The chef started working at the supermarket in June 2018 and was paid £1,500 a month, the tribunal heard.

However, the friendship between the two became “strained” in January 2020 when Lohani sent a tour for the coming week to several employees via WhatsApp early on a Saturday morning.

The pair allegedly had a violent confrontation in the store

The pair allegedly had a violent confrontation in the store

The tribunal heard: ‘On 4 January 2020, at approximately 00:29, Lohani sent out the schedule for the following week. He sent it to the employees at (the company) who were to work in the kiosk that week, i.a [Mr Mainali].

“He sent it via WhatsApp. He didn’t send it to [Mr Mainali] only. He didn’t choose the time to send to annoy [Mr Mainali] or somebody else.

“He had thought that people would read the message when it was convenient for them, and had not expected them to read/reply immediately (and no response was necessarily required, unless there was a problem working the specified shifts).

‘[Mr Mainali’s] the phone made a sound when this message was received. That had not been Lohani’s intention; he simply hadn’t considered that possibility. [Mr Mainali] and his family were asleep and disturbed by the phone alert.’

The tribunal heard he angrily replied “This is very wrong to post at midnight. F*** yourselves”, to which Mr Lohani replied “Watch your mouth, I didn’t ask you to check now”.

Several weeks later, the two had an angry confrontation at the sushi counter.

Lohani accused Mainali of “getting very aggressive and trying to hit him” while holding a knife – while the chef said his business partner tried to hit him on the head while he was “blocking”[ing] his escape route’.

The tribunal found that both men’s account of the incident was exaggerated and merely involved some “pushing and shoving”.

“Between the two, before things got too heated, it was realized that it was not reasonable to have a very aggressive interaction in Waitrose during opening hours for themselves as individuals or for their business,” the panel found.

The hearing was told that Mainali left the business – New Godalming Sushi Ltd – at the end of the month.

He took the company to the tribunal, claiming he was the victim of a “campaign” to force him out of his job.

He said he had been discriminated against because of “mental health issues which include anxiety, insomnia and panic attacks”, and claimed he had been “bullied and verbally abused in front of staff”.

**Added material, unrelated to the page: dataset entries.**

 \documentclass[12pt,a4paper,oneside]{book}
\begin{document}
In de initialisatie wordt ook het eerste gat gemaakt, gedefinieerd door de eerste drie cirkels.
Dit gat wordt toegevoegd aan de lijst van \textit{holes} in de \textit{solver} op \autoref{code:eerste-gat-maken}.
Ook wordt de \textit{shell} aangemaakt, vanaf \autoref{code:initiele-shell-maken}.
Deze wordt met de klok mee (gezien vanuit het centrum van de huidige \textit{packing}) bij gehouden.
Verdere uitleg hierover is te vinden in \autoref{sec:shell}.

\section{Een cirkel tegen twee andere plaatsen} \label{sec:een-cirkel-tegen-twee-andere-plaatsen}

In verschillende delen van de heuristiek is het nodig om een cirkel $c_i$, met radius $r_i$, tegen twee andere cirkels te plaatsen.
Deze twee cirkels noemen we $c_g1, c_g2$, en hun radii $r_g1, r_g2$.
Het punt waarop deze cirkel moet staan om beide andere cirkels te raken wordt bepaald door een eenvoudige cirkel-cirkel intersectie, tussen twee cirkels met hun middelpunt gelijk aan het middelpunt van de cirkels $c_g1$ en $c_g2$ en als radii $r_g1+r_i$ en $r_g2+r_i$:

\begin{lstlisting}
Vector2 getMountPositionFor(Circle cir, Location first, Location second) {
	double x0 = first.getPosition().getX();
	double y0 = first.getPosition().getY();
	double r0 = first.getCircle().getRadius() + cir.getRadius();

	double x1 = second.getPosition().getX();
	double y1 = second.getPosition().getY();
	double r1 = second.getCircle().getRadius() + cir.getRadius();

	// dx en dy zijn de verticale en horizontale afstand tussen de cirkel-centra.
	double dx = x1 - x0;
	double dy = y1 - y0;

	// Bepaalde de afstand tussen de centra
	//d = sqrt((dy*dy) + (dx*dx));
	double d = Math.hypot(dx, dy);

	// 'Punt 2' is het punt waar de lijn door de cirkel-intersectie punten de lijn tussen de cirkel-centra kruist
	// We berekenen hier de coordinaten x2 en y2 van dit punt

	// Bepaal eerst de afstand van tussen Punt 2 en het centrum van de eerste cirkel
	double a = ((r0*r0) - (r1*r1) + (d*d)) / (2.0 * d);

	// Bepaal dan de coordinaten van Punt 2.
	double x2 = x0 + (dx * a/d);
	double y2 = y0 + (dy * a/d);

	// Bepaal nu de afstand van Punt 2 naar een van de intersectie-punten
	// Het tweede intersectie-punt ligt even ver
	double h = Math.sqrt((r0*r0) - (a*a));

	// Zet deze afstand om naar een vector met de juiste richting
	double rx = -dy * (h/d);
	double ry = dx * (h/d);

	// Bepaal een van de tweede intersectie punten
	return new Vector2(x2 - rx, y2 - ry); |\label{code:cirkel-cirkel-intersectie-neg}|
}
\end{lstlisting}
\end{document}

But his complaints of harassment and disability discrimination were rejected.

Of the WhatsApp message in the early hours, Labor Judge Patrick Quill said Mainali had “suggested that the January 4 WhatsApp message was a deliberate attempt to disturb him and perhaps encourage him to leave. We find that is not the case.

‘Although [he] is correct in his belief that it was sent to his own contact address, not just the group’s contact address, which does not indicate that he was targeted or intentionally disturbed on the night.

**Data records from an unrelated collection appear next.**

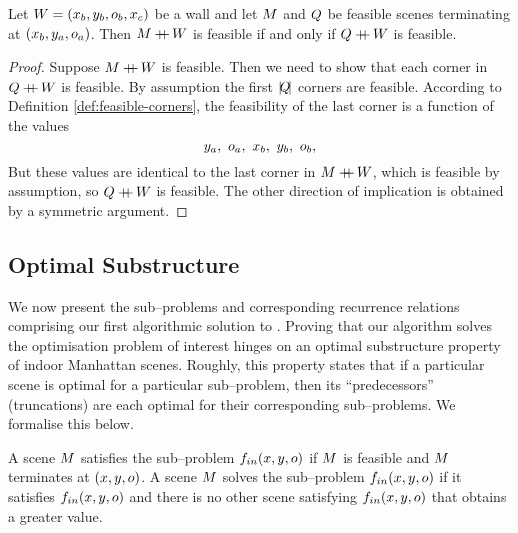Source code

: \begin{lemma}
  \label{lemma:concat-feasibility}
  Let $\Wall=(x_b,y_b,\WallOrient_b,x_c)$ be a wall and let $\Scene$ and
  $\OtherScene$ be feasible scenes terminating at
  $(x_b,y_a,\WallOrient_a)$. Then $\Scene\concat\Wall$ is feasible if
  and only if $\OtherScene\concat\Wall$ is feasible.
\end{lemma}
\begin{proof}
  Suppose $\Scene\concat\Wall$ is feasible. Then we need to show that
  each corner in $\OtherScene\concat\Wall$ is feasible. By assumption
  the first $\Length{\OtherScene}$ corners are feasible. According to
  Definition \ref{def:feasible-corners}, the feasibility of the last corner
  is a function of the values
  \begin{equation}
    y_a,~\WallOrient_a,~x_b,~y_b,~\WallOrient_b,
  \end{equation}
  But these values are identical to the last corner in
  $\Scene\concat\Wall$, which is feasible by assumption, so
  $\OtherScene\concat\Wall$ is feasible. The other
  direction of implication is obtained by a symmetric argument.
\end{proof}

\subsection{Optimal Substructure}

We now present the sub--problems and corresponding recurrence
relations comprising our first algorithmic solution to
. Proving that our algorithm solves the optimisation
problem of interest hinges on an optimal substructure property of
indoor Manhattan scenes. Roughly, this property
states that if a particular scene is optimal for a particular
sub--problem, then its ``predecessors'' (truncations) are each optimal
for their corresponding sub--problems. We formalise this below.

\begin{definition}
  \label{def:sub-problem-in}
  A scene $\Scene$ satisfies the sub--problem
  $\SubProbIN(x,y,\WallOrient)$ if $\Scene$ is feasible and $\Scene$
  terminates at $(x,y,\WallOrient)$.  A scene $\Scene$ solves the
  sub--problem $\SubProbIN(x,y,\WallOrient)$ if it satisfies
  $\SubProbIN(x,y,\WallOrient)$ and there is no other scene satisfying
  $\SubProbIN(x,y,\WallOrient)$ that obtains a greater value.
\end{definition}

“As a co-owner of (the business) and also responsible for establishing the order of rotation, there is nothing suspicious about the item being sent to him directly (if indeed that was the case).”

However, Mainali’s complaint that he was forced to leave without his agreed six months’ notice was deemed by the tribunal to be a breach of contract.

He is entitled to damages and the parties have had to agree on an “appropriate amount” between them.